Yolsuzluk ve rüşvetle suçlanarak ev hapsine alınan iş adamlarının ilişkilerine bakınca bu pek mümkün görünmüyor. Bu iş adamları içinde operasyonun ciddiyetine örnek gösterilen ve adı en fazla sansasyon yaratan Şefik Jaraya, Nida Tunus’un önemli isimlerinden ve Cumhurbaşkanı Essebsi’nin oğlu olan Hafed Caid Essebsi’nin oğlunun yakın arkadaşı, hatta gizli ortağı olduğu biliniyor.
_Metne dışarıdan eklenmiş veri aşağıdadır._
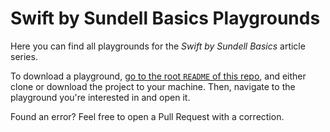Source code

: # Swift by Sundell Basics Playgrounds

Here you can find all playgrounds for the *Swift by Sundell Basics* article series.

To download a playground, [go to the root `README` of this repo](https://github.com/johnsundell/swiftbysundell), and either clone or download the project to your machine. Then, navigate to the playground you're interested in and open it.

Found an error? Feel free to open a Pull Request with a correction.
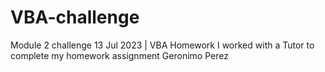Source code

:# VBA-challenge
Module 2 challenge 13 Jul 2023 | VBA Homework 
I worked with a Tutor to complete my homework assignment Geronimo Perez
Son seçimler sırasında Nida Tunus’a ve (İslamcı) en Nahda’ya maddi yardımda bulunan Jaraya, katıldığı televizyon programlarında, emrinde gazeteciler ve parlamenterler bulunduğunu söylemekten çekinmeyen biri. 

Gözaltına alınan diğer kişilerin de bin Ali dönemi öncesinden bu yana devlet kademelerinde benzer ilişkiler içinde bulunmuş olmaları, hükümetin aynı dönemde geçmişte yapılmış olan yolsuzlukların affedilmesine ilişkin bir yasa tasarısını meclise getirmiş olması ve halkın iş, özgürlük ve sosyal adalet talebiyle sokakta olması düşünülünce bu operasyon bir gündem dağıtma operasyonuna daha çok benziyor. 

Mafya tarzı örgütler kurmuş olan bu iş adamlarının varlığından maddi çıkar sağlayan partilerin bu operasyonu sonuna kadar götürmesi eşyanın doğasına aykırı görünüyor.

BİR TAŞLA BİRKAÇ KUŞ HEDEFİ

Bu iş adamlarına karşı, hem devlete karşı komplo hem de bazı protesto olaylarında protestoculara destek olarak devletin güvenliğini tehlikeye atma suçlamasını yönelten hükümetin hedefi; bir taşla birkaç kuş vurmak. Birincisi; toplumun tamamının canına tek eden yolsuzluğa karşı mücadele eder görüntüsü vererek önümüzdeki seçimler için sempati kazanmak ve IMF tarafından dayatılan reçetelerin uygulanmasına zemin hazırlamak. İkincisi de; sosyal telepleri için sokaklara çıkan kitleleri mafyavari iş adamlarının emrinde bozguncular olarak göstermeye çalışarak buna karşı oluşan sempatiyi kırmak.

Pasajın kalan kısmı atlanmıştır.